À 30 ans, la Brabançonne vit, mange et dort pour l’ Ironman d’Hawaï.
- Publié le 19-05-2017 à 16h49
- Mis à jour le 19-05-2017 à 17h17
À 30 ans, la Brabançonne vit, mange et dort pour l’Ironman d’Hawaï. Le soleil est à peine levé quand Alexandra Tondeur gare sa voiture à proximité de la piscine de Rixensart, dont le petit parking affiche déjà complet. Il est 7 heures et les cinq couloirs sont en passe d’être occupés par les habitués, parmi lesquels la triathlète, à qui on a réservé gentiment une ligne d’eau. "Lorsque je m’entraîne en Belgique, je viens ici cinq fois par semaine, tôt le matin pour me permettre d’enchaîner avec une séance à vélo ou à pied, mon rythme habituel étant de deux entraînements par jour. Pour moi, Rixensart, c’est particulièrement facile parce que je n’habite pas loin. Et puis, avec le temps, je n’ai que des amis ici. Sans compter que d’autres sportifs, triathlètes aussi, s’entraînent souvent dans cette piscine."
Les traits tirés, Alexandra est fatiguée en ce mois de mai. Le volume et l’intensité de ses séances lui pèsent un peu. Mais la Brabançonne sait qu’elles sont un passage obligé pour atteindre son objectif : l’Ironman d’Hawaï ! Un rendez-vous auquel elle a participé pour la première fois l’an dernier, terminant 19e, en 9 h 46.49, résultat dont elle garde un goût de trop peu.

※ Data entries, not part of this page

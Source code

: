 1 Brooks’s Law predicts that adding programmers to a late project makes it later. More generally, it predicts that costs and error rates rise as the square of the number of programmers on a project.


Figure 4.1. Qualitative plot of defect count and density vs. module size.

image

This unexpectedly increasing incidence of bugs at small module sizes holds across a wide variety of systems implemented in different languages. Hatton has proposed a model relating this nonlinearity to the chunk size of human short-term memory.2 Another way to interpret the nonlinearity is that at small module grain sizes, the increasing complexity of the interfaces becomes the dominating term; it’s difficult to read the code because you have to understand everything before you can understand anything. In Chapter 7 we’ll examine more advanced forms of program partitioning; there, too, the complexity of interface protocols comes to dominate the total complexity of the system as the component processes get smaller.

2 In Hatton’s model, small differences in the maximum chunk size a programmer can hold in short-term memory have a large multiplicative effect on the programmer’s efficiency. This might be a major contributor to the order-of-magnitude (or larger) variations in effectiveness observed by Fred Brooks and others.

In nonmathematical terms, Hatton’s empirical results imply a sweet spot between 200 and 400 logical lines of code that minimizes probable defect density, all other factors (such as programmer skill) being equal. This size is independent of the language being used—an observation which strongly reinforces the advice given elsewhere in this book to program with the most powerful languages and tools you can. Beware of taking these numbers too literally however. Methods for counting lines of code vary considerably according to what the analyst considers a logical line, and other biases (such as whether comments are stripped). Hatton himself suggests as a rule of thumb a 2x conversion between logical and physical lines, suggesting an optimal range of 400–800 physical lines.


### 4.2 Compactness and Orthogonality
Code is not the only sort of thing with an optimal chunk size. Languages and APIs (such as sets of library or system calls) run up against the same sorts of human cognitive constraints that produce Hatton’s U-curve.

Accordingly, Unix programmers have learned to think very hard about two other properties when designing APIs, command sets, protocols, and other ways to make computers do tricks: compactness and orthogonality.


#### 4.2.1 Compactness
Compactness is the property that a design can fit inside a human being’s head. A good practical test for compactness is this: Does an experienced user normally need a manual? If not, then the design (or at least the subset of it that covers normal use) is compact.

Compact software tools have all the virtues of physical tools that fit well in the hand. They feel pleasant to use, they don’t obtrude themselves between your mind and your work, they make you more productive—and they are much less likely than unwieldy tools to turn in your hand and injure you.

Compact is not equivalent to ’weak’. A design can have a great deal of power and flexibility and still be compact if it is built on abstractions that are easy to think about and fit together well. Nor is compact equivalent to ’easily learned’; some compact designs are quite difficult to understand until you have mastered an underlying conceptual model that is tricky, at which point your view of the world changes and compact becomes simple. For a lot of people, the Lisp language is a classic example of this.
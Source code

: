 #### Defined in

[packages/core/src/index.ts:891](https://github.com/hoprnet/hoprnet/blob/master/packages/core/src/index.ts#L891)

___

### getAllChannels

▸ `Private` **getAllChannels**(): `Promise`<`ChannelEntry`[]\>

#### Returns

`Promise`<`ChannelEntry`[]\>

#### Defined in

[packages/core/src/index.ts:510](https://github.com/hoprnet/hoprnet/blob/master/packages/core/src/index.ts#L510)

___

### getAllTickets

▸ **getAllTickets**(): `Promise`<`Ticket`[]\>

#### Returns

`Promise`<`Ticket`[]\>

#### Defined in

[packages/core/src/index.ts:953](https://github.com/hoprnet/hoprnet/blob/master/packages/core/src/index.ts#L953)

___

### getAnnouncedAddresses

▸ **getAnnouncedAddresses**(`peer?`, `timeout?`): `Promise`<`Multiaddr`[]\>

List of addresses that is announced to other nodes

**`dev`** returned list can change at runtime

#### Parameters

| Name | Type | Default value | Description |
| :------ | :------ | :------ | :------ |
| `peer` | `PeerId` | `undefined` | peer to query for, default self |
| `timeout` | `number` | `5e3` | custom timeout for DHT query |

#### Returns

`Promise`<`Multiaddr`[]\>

"Imaginez : mon rêve devenait réalité… Mais j’ai été trop prudente. J’aurais pu prendre plus de risques, à vélo et à pied. J’ai donné le meilleur de moi-même, mais toujours sur la réserve, par peur de craquer. C’était ma première expérience et je n’avais pas envie de me planter. Mais, quand on a participé à l’ Ironman d’Hawaï, on ne demande qu’à y retourner. Là-bas, j’ai été frappée par le fait que tout tournait autour du triathlon et des triathlètes, quels que soient leur nationalité, leur âge, leur niveau. Les transports, les hôtels, les restaurants, l’île vit au rythme de l’Ironman pendant une semaine. C’est impressionnant… Aucun doute pour moi : Hawaï est la Mecque du Triathlon ! Et je mettrai tout en œuvre pour revivre l’expérience."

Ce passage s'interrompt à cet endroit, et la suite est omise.